Saved data entries
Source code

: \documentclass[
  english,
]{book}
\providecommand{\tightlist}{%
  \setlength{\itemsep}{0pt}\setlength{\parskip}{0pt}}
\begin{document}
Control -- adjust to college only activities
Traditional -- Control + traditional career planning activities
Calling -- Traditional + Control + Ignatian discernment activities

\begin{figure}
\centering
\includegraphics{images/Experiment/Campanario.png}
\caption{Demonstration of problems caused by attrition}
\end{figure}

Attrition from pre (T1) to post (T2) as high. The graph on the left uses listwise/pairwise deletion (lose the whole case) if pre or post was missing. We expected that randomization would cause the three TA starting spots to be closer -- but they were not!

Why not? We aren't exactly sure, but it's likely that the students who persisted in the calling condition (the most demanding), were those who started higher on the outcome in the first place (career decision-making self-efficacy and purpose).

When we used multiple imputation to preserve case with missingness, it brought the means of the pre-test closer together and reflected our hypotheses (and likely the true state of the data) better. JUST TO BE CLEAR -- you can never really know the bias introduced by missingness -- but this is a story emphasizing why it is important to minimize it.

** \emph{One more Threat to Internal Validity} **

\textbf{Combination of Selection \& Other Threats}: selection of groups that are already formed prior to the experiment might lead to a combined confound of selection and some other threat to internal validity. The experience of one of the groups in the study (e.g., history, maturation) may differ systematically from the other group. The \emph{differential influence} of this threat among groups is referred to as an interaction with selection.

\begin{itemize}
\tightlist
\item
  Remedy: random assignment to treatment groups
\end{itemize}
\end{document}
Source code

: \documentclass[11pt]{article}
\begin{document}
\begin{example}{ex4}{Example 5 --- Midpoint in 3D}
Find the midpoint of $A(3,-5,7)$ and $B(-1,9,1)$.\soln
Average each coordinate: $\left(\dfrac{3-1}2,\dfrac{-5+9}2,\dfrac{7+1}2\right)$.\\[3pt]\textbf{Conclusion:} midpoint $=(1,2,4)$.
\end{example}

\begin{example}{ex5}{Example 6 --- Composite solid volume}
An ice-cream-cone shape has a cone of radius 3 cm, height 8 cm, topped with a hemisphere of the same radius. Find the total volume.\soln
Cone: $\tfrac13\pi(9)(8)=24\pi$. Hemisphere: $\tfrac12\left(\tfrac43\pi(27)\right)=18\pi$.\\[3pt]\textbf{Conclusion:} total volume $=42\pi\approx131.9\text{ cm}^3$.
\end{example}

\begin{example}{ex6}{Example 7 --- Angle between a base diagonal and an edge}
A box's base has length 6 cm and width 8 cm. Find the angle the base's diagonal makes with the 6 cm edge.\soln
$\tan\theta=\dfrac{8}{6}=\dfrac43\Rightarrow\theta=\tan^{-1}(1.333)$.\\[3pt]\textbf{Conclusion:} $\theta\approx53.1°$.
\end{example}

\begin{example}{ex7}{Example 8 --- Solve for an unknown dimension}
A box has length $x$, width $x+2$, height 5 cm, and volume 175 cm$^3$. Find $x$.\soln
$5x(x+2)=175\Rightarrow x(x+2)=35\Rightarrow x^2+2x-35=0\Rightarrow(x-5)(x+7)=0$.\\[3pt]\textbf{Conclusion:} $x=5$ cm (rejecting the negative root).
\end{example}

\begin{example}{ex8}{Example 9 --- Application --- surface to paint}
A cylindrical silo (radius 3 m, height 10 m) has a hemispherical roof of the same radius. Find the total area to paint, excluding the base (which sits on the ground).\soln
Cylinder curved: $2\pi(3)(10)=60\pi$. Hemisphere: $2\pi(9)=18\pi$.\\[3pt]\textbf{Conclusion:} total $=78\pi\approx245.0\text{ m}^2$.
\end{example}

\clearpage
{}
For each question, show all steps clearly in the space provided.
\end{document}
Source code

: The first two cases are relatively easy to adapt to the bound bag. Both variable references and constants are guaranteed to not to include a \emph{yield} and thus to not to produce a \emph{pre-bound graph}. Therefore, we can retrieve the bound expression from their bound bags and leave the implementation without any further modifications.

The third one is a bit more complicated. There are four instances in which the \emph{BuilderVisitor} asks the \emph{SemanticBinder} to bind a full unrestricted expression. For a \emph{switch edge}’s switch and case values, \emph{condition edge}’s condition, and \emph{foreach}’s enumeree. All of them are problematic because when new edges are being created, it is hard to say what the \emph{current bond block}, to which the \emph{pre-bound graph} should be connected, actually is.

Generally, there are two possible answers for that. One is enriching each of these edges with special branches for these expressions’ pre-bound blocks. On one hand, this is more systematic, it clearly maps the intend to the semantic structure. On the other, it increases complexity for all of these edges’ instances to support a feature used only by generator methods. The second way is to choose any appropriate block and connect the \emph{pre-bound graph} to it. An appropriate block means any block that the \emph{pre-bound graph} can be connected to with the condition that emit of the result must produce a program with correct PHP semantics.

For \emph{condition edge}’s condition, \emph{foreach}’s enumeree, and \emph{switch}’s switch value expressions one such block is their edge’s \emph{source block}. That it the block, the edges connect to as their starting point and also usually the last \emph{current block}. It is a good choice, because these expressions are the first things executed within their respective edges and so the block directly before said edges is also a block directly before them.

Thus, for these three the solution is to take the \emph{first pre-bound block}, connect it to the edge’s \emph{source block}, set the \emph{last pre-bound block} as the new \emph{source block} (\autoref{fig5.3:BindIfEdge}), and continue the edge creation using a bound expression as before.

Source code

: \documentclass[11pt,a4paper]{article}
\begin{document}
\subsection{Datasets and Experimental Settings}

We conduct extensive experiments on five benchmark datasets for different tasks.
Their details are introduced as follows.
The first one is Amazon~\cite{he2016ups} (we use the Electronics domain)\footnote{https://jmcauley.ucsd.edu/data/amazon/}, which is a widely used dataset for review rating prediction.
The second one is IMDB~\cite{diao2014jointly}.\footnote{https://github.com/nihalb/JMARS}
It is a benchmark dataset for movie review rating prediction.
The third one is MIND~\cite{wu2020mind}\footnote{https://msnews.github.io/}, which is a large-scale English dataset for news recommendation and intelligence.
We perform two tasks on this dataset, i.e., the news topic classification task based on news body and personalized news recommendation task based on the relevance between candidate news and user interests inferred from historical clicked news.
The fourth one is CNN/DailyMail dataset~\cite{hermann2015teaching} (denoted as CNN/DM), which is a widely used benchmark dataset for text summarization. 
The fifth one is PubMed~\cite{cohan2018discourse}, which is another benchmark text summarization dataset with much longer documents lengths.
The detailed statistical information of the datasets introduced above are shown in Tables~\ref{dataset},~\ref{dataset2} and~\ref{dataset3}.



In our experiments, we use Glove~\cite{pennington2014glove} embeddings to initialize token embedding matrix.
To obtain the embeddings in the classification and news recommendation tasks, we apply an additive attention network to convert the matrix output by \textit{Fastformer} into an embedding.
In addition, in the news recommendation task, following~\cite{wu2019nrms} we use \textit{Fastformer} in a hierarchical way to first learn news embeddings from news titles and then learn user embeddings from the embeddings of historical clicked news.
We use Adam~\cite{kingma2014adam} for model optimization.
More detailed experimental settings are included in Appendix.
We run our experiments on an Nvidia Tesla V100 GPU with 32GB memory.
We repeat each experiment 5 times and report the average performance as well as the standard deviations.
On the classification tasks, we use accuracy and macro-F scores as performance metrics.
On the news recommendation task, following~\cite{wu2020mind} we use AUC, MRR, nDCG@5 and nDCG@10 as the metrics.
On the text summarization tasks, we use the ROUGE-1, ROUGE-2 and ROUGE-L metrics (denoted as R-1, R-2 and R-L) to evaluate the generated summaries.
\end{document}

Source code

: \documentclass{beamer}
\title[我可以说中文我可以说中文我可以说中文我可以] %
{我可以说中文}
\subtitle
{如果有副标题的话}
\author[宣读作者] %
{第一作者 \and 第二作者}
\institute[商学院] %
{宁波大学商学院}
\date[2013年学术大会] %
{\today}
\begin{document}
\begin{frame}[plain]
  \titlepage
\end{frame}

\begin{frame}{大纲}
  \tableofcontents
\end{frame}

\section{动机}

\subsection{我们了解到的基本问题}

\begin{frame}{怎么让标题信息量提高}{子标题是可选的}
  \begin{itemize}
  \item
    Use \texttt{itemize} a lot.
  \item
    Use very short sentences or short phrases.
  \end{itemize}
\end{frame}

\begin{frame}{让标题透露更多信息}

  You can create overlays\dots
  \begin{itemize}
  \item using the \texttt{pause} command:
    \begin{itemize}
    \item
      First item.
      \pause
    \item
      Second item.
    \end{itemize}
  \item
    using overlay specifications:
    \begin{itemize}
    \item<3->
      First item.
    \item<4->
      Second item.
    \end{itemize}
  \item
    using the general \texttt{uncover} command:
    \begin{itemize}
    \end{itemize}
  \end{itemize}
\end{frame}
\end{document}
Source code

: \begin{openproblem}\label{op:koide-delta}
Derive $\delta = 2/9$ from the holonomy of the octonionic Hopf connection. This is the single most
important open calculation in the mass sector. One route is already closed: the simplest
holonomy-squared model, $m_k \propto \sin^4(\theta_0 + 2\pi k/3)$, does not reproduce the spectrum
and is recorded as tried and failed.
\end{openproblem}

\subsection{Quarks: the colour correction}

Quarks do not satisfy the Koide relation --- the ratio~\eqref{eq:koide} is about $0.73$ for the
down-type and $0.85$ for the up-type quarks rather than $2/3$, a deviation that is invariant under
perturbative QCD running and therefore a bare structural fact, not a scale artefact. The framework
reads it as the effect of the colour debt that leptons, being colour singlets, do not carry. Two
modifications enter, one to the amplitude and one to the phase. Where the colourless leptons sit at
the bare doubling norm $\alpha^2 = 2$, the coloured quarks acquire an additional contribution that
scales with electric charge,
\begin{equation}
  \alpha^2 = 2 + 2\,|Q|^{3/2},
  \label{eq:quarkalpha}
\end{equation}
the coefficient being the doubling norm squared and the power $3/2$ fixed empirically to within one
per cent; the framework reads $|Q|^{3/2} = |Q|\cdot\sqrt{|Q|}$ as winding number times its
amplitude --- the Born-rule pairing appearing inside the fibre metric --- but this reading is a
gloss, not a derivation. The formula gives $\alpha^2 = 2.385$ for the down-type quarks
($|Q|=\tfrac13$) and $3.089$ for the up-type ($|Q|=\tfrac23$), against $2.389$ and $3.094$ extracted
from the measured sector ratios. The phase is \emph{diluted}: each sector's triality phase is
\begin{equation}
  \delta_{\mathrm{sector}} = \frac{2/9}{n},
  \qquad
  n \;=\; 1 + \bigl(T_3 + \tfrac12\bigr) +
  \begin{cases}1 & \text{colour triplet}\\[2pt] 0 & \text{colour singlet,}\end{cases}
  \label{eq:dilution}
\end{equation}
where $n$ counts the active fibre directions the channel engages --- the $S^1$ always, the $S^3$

• _Exercise prompt_
In the entries above, find lines with "already" and copy each.

• _Exercise result_
\textbf{Combination of Selection \& Other Threats}: selection of groups that are already formed prior to the experiment might lead to a combined confound of selection and some other threat to internal validity. The experience of one of the groups in the study (e.g., history, maturation) may differ systematically from the other group. The \emph{differential influence} of this threat among groups is referred to as an interaction with selection.
important open calculation in the mass sector. One route is already closed: the simplest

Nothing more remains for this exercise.